**Instructions for the task**
Go through the data and copy each line where the word "large" shows up.

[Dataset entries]

☆ ☆ ☆ ☆

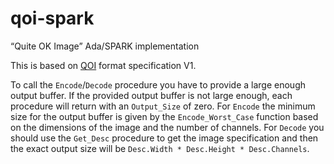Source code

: # qoi-spark
“Quite OK Image” Ada/SPARK implementation

This is based on [QOI](https://qoiformat.org/) format specification V1.

To call the `Encode`/`Decode` procedure you have to provide a large enough
output buffer. If the provided output buffer is not large enough, each
procedure will return with an `Output_Size` of zero. For `Encode` the minimum
size for the output buffer is given by the `Encode_Worst_Case` function based
on the dimensions of the image and the number of channels. For `Decode` you
should use the `Get_Desc` procedure to get the image specification and then the
exact output size will be `Desc.Width * Desc.Height * Desc.Channels`.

☆ ☆ ☆ ☆

**Solution to this exercise**
To call the `Encode`/`Decode` procedure you have to provide a large enough
output buffer. If the provided output buffer is not large enough, each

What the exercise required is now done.